Consistency Conditions for an AdS/MERA Correspondence
Ning Bao, ChunJun Cao, Sean M. Carroll, Aidan Chatwin-Davies, Nicholas Hunter-Jones, Jason Pollack, Grant N. Remmen
TL;DR
The paper critically tests the viability of an AdS/MERA correspondence by deriving geometric and entropic consistency conditions. It shows that a conventional MERA can only describe geometry at or above the AdS radius and cannot simultaneously reproduce bulk physics and entropy bounds; even with the Ryu–Takayanagi framework, the central charge bound demands an exponentially large bond dimension χ for large c. By applying the Bousso bound, the authors demonstrate that no standard MERA can satisfy all holographic constraints, though generalized tensor networks with entangled ancillae or alternative architectures may salvage the correspondence for certain $k$ values. The work also connects these bounds to BTZ/thermal states and discusses broader implications for holographic tensor networks beyond MERA-based constructions.
Abstract
The Multi-scale Entanglement Renormalization Ansatz (MERA) is a tensor network that provides an efficient way of variationally estimating the ground state of a critical quantum system. The network geometry resembles a discretization of spatial slices of an AdS spacetime and "geodesics" in the MERA reproduce the Ryu-Takayanagi formula for the entanglement entropy of a boundary region in terms of bulk properties.
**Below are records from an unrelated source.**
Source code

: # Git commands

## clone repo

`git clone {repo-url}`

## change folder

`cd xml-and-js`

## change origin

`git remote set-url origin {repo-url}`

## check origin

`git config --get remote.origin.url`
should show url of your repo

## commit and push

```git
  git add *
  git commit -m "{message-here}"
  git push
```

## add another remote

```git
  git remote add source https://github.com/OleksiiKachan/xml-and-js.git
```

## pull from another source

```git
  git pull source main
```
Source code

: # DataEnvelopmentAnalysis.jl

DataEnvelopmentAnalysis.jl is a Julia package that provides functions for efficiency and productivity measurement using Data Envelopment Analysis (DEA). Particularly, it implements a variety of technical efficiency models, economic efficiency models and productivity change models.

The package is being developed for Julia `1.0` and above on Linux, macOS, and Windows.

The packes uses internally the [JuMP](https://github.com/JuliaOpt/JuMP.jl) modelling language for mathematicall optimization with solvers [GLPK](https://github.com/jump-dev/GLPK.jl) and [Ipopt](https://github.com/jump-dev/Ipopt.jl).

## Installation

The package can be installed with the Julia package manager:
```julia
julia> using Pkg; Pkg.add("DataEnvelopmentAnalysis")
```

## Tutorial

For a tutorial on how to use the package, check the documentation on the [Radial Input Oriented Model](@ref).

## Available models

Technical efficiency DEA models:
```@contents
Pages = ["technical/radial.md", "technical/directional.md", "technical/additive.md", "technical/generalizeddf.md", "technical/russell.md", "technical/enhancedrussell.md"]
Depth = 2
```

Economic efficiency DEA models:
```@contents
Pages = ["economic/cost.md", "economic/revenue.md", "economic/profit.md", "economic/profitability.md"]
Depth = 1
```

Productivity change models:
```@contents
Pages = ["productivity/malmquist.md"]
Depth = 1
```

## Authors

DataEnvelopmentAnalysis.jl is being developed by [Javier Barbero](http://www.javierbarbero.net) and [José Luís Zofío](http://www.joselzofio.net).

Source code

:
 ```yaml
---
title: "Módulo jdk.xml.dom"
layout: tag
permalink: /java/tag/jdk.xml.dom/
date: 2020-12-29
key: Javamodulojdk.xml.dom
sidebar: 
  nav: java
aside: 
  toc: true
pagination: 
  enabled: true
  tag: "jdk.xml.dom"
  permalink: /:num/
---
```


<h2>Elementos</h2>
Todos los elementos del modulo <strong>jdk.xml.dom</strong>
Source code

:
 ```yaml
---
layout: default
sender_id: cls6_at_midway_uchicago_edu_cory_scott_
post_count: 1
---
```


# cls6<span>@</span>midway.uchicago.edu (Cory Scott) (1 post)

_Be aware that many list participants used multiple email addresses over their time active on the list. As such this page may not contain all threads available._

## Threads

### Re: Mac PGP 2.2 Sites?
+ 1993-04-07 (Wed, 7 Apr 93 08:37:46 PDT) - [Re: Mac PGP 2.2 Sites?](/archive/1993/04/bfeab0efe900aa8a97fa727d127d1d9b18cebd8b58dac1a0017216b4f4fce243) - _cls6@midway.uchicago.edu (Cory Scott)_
It has therefore been suggested that there could be an AdS/MERA correspondence, relating states in the Hilbert space of the boundary quantum system to ones defined on the bulk lattice. Here we investigate this proposal and derive necessary conditions for it to apply, using geometric features and entropy inequalities that we expect to hold in the bulk. We show that, perhaps unsurprisingly, the MERA lattice can only describe physics on length scales larger than the AdS radius. Further, using the covariant entropy bound in the bulk, we show that there are no conventional MERA parameters that completely reproduce bulk physics even on super-AdS scales. We suggest modifications or generalizations of this kind of tensor network that may be able to provide a more robust correspondence.